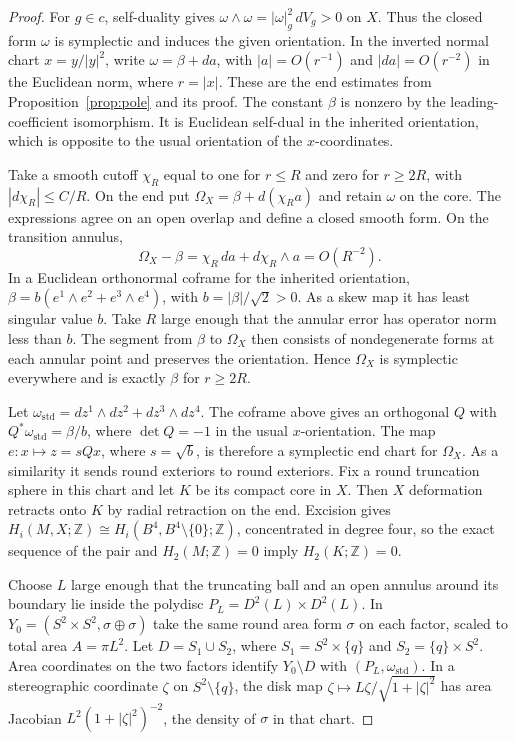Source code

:\documentclass[11pt,letterpaper]{article}
\numberwithin{equation}{section}
\begin{document}
\begin{proof}
For \(g\in c\), self-duality gives
\(\omega\wedge\omega=|\omega|_g^2\,dV_g>0\) on \(X\).
Thus the closed form \(\omega\) is symplectic and induces the given
orientation. In the inverted normal chart \(x=y/|y|^2\), write
\(\omega=\beta+da\), with \(|a|=O(r^{-1})\) and \(|da|=O(r^{-2})\)
in the Euclidean norm, where \(r=|x|\). These are the end estimates
from Proposition~\ref{prop:pole} and its proof. The constant
\(\beta\) is nonzero by the leading-coefficient isomorphism.
It is Euclidean self-dual in the inherited orientation, which is
opposite to the usual orientation of the \(x\)-coordinates.

Take a smooth cutoff \(\chi_R\) equal to one for \(r\le R\) and zero
for \(r\ge 2R\), with \(|d\chi_R|\le C/R\). On the end put
\(\Omega_X=\beta+d(\chi_Ra)\) and retain \(\omega\) on the core.
The expressions agree on an open overlap and define a closed smooth
form. On the transition annulus,
\[
 \Omega_X-\beta=\chi_R\,da+d\chi_R\wedge a=O(R^{-2}).
\]
In a Euclidean orthonormal coframe for the inherited orientation,
\(\beta=b(e^1\wedge e^2+e^3\wedge e^4)\), with
\(b=|\beta|/\sqrt2>0\). As a skew map it has least singular value
\(b\). Take \(R\) large enough that the annular error has operator
norm less than \(b\). The segment from \(\beta\) to \(\Omega_X\)
then consists of nondegenerate forms at each annular point and
preserves the orientation. Hence \(\Omega_X\) is symplectic everywhere
and is exactly \(\beta\) for \(r\ge 2R\).

Let \(\omega_{\mathrm{std}}=dz^1\wedge dz^2+dz^3\wedge dz^4\).
The coframe above gives an orthogonal \(Q\) with
\(Q^*\omega_{\mathrm{std}}=\beta/b\), where \(\det Q=-1\) in
the usual \(x\)-orientation. The map \(e\colon x\mapsto z=sQx\),
where \(s=\sqrt b\), is therefore a symplectic end chart for
\(\Omega_X\). As a similarity it sends round exteriors to round
exteriors. Fix a round truncation sphere in this chart and let \(K\)
be its compact core in \(X\). Then \(X\) deformation retracts onto
\(K\) by radial retraction on the end. Excision gives
\(H_i(M,X;\mathbb Z)\cong H_i(B^4,B^4\setminus\{0\};\mathbb Z)\),
concentrated in degree four, so the exact sequence of the pair and
\(H_2(M;\mathbb Z)=0\) imply \(H_2(K;\mathbb Z)=0\).

Choose \(L\) large enough that the truncating ball and an open
annulus around its boundary lie inside the polydisc
\(P_L=D^2(L)\times D^2(L)\). In
\(Y_0=(S^2\times S^2,\sigma\oplus\sigma)\) take the same round
area form \(\sigma\) on each factor, scaled to total area
\(A=\pi L^2\). Let
\(D=S_1\cup S_2\), where \(S_1=S^2\times\{q\}\) and
\(S_2=\{q\}\times S^2\). Area coordinates on the two factors identify
\(Y_0\setminus D\) with \((P_L,\omega_{\mathrm{std}})\). In a
stereographic coordinate \(\zeta\) on \(S^2\setminus\{q\}\),
the disk map \(\zeta\mapsto L\zeta/\sqrt{1+|\zeta|^2}\)
has area Jacobian \(L^2(1+|\zeta|^2)^{-2}\), the density of
\(\sigma\) in that chart.


\end{proof}
\end{document}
-- -- --
Work instruction> Having removed the pictures, write out the records exactly as they stand.

Final answer>
Source code

:\documentclass[11pt,letterpaper]{article}
\numberwithin{equation}{section}
\begin{document}
\begin{proof}
For \(g\in c\), self-duality gives
\(\omega\wedge\omega=|\omega|_g^2\,dV_g>0\) on \(X\).
Thus the closed form \(\omega\) is symplectic and induces the given
orientation. In the inverted normal chart \(x=y/|y|^2\), write
\(\omega=\beta+da\), with \(|a|=O(r^{-1})\) and \(|da|=O(r^{-2})\)
in the Euclidean norm, where \(r=|x|\). These are the end estimates
from Proposition~\ref{prop:pole} and its proof. The constant
\(\beta\) is nonzero by the leading-coefficient isomorphism.
It is Euclidean self-dual in the inherited orientation, which is
opposite to the usual orientation of the \(x\)-coordinates.

Take a smooth cutoff \(\chi_R\) equal to one for \(r\le R\) and zero
for \(r\ge 2R\), with \(|d\chi_R|\le C/R\). On the end put
\(\Omega_X=\beta+d(\chi_Ra)\) and retain \(\omega\) on the core.
The expressions agree on an open overlap and define a closed smooth
form. On the transition annulus,
\[
 \Omega_X-\beta=\chi_R\,da+d\chi_R\wedge a=O(R^{-2}).
\]
In a Euclidean orthonormal coframe for the inherited orientation,
\(\beta=b(e^1\wedge e^2+e^3\wedge e^4)\), with
\(b=|\beta|/\sqrt2>0\). As a skew map it has least singular value
\(b\). Take \(R\) large enough that the annular error has operator
norm less than \(b\). The segment from \(\beta\) to \(\Omega_X\)
then consists of nondegenerate forms at each annular point and
preserves the orientation. Hence \(\Omega_X\) is symplectic everywhere
and is exactly \(\beta\) for \(r\ge 2R\).

Let \(\omega_{\mathrm{std}}=dz^1\wedge dz^2+dz^3\wedge dz^4\).
The coframe above gives an orthogonal \(Q\) with
\(Q^*\omega_{\mathrm{std}}=\beta/b\), where \(\det Q=-1\) in
the usual \(x\)-orientation. The map \(e\colon x\mapsto z=sQx\),
where \(s=\sqrt b\), is therefore a symplectic end chart for
\(\Omega_X\). As a similarity it sends round exteriors to round
exteriors. Fix a round truncation sphere in this chart and let \(K\)
be its compact core in \(X\). Then \(X\) deformation retracts onto
\(K\) by radial retraction on the end. Excision gives
\(H_i(M,X;\mathbb Z)\cong H_i(B^4,B^4\setminus\{0\};\mathbb Z)\),
concentrated in degree four, so the exact sequence of the pair and
\(H_2(M;\mathbb Z)=0\) imply \(H_2(K;\mathbb Z)=0\).

Choose \(L\) large enough that the truncating ball and an open
annulus around its boundary lie inside the polydisc
\(P_L=D^2(L)\times D^2(L)\). In
\(Y_0=(S^2\times S^2,\sigma\oplus\sigma)\) take the same round
area form \(\sigma\) on each factor, scaled to total area
\(A=\pi L^2\). Let
\(D=S_1\cup S_2\), where \(S_1=S^2\times\{q\}\) and
\(S_2=\{q\}\times S^2\). Area coordinates on the two factors identify
\(Y_0\setminus D\) with \((P_L,\omega_{\mathrm{std}})\). In a
stereographic coordinate \(\zeta\) on \(S^2\setminus\{q\}\),
the disk map \(\zeta\mapsto L\zeta/\sqrt{1+|\zeta|^2}\)
has area Jacobian \(L^2(1+|\zeta|^2)^{-2}\), the density of
\(\sigma\) in that chart.


\end{proof}
\end{document}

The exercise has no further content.